Krishna Pal Singh (10 January 1922 – 27 September 1999) was an Indian activist, politician and a former governor of Gujarat. His career began in the 1940s and ended in the 1990s.

Early life
In high school, he organized many student agitations, demonstrations, satyagrahas, debates and conferences. In college, he was President of P.G. College Students' Union, Rewa and arranged student congresses and volunteer corps. He served throughout the communal riots of 1947–48 and helped Sindhi refugees in their migration.

As a trade union leader, he served as vice president of the Madhya Pradesh unit of the All India Trade Union Congress.

He registered with the Socialist Party in 1946 was an associate of Jaya Prakash Narayan and Ram Manohar Lohia. Singh was the president of the Socialist Party of Vindhya Pradesh and president of the Samyukta Socialist Party in Madhya Pradesh.

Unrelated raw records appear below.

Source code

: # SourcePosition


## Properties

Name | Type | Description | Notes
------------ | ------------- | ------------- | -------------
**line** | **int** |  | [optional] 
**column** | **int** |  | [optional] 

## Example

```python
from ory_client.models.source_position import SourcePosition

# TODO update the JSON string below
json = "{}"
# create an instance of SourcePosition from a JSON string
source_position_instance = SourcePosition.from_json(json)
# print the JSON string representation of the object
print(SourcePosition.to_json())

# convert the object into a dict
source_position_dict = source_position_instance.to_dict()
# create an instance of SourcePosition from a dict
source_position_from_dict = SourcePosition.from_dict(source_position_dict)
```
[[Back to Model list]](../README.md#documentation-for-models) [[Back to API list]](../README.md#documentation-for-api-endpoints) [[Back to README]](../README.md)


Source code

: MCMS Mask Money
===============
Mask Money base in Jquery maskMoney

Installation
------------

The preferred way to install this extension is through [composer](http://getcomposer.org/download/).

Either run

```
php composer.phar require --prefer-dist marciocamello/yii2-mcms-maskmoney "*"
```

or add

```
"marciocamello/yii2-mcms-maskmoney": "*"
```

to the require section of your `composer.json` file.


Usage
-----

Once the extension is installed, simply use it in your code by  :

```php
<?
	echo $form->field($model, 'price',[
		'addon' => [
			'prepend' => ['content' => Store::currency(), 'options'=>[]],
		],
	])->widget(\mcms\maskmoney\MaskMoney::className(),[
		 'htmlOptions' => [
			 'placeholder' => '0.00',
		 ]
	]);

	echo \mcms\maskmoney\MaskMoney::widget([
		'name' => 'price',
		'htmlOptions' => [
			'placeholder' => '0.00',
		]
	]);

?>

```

He served in varied capacities as a member of the All India Congress Committee (AICC) and therefore the Pradesh Congress Committee (PCC) after 1965 when he was inducted into the Indian National Congress by the late Smt. Indira Gandhi. . He served as Pradesh Congress Committee general secretary with Shankar Dayal Sharma as its president. He served as vice president of the Madhya Pradesh Congress Committee and was a special invitee within the AICC, when Smt. Indira Gandhi was its president.

Political career
Singh was elected seven times to the Madhya Pradesh Vidhan Sabha in 1962, 1967, 1972, 1977, 1980, 1990 and 1998. He was minister five times in the Government of Pandit Dwarka Prasad Mishra, Shyama Charan Shukla, Prakash Chandra Sethi and Arjun Singh up to 1990. He held several portfolios including finance, law, revenue, planning, jail, excise taxation and tourism.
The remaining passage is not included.